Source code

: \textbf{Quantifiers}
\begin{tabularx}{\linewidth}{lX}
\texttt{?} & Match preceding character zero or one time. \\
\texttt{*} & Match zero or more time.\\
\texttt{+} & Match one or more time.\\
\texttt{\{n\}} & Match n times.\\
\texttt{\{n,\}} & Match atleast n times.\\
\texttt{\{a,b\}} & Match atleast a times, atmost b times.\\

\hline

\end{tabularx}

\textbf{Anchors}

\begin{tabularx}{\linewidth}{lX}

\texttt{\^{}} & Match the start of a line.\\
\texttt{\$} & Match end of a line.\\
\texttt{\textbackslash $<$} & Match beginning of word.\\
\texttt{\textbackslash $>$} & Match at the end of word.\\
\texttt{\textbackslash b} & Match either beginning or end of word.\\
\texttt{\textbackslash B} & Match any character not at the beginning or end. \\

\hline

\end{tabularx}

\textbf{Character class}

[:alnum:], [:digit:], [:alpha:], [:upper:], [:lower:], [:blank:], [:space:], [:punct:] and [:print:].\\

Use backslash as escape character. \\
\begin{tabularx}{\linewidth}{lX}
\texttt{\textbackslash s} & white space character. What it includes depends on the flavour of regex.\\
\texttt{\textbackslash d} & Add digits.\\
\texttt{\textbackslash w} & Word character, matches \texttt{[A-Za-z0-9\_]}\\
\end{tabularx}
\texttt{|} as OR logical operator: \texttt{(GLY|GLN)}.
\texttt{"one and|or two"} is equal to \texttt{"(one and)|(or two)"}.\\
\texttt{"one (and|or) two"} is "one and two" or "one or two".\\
******
### TASK DESCRIPTION
Retype all the material exactly, missing nothing.

### SOLUTION FOR THIS PROBLEM
Source code

: \textbf{Quantifiers}
\begin{tabularx}{\linewidth}{lX}
\texttt{?} & Match preceding character zero or one time. \\
\texttt{*} & Match zero or more time.\\
\texttt{+} & Match one or more time.\\
\texttt{\{n\}} & Match n times.\\
\texttt{\{n,\}} & Match atleast n times.\\
\texttt{\{a,b\}} & Match atleast a times, atmost b times.\\

\hline

\end{tabularx}

\textbf{Anchors}

\begin{tabularx}{\linewidth}{lX}

\texttt{\^{}} & Match the start of a line.\\
\texttt{\$} & Match end of a line.\\
\texttt{\textbackslash $<$} & Match beginning of word.\\
\texttt{\textbackslash $>$} & Match at the end of word.\\
\texttt{\textbackslash b} & Match either beginning or end of word.\\
\texttt{\textbackslash B} & Match any character not at the beginning or end. \\

\hline

\end{tabularx}

\textbf{Character class}

[:alnum:], [:digit:], [:alpha:], [:upper:], [:lower:], [:blank:], [:space:], [:punct:] and [:print:].\\

Use backslash as escape character. \\
\begin{tabularx}{\linewidth}{lX}
\texttt{\textbackslash s} & white space character. What it includes depends on the flavour of regex.\\
\texttt{\textbackslash d} & Add digits.\\
\texttt{\textbackslash w} & Word character, matches \texttt{[A-Za-z0-9\_]}\\
\end{tabularx}
\texttt{|} as OR logical operator: \texttt{(GLY|GLN)}.
\texttt{"one and|or two"} is equal to \texttt{"(one and)|(or two)"}.\\
\texttt{"one (and|or) two"} is "one and two" or "one or two".\\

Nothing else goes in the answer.